Assigned task: Omit the pictures and copy the entries exactly.

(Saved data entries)

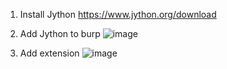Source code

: 1) Install Jython https://www.jython.org/download

2) Add Jython to burp
![image](https://github.com/danilmor/All-in-Fuzzer/assets/50376588/259d1bee-ae24-4dec-84b4-5334ea15435a)

3) Add extension
![image](https://github.com/danilmor/All-in-Fuzzer/assets/50376588/e451fadd-580d-44a8-b734-5e1ba87644a1)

Solution to this problem:
Source code

: 1) Install Jython https://www.jython.org/download

2) Add Jython to burp
![image](https://github.com/danilmor/All-in-Fuzzer/assets/50376588/259d1bee-ae24-4dec-84b4-5334ea15435a)

3) Add extension
![image](https://github.com/danilmor/All-in-Fuzzer/assets/50376588/e451fadd-580d-44a8-b734-5e1ba87644a1)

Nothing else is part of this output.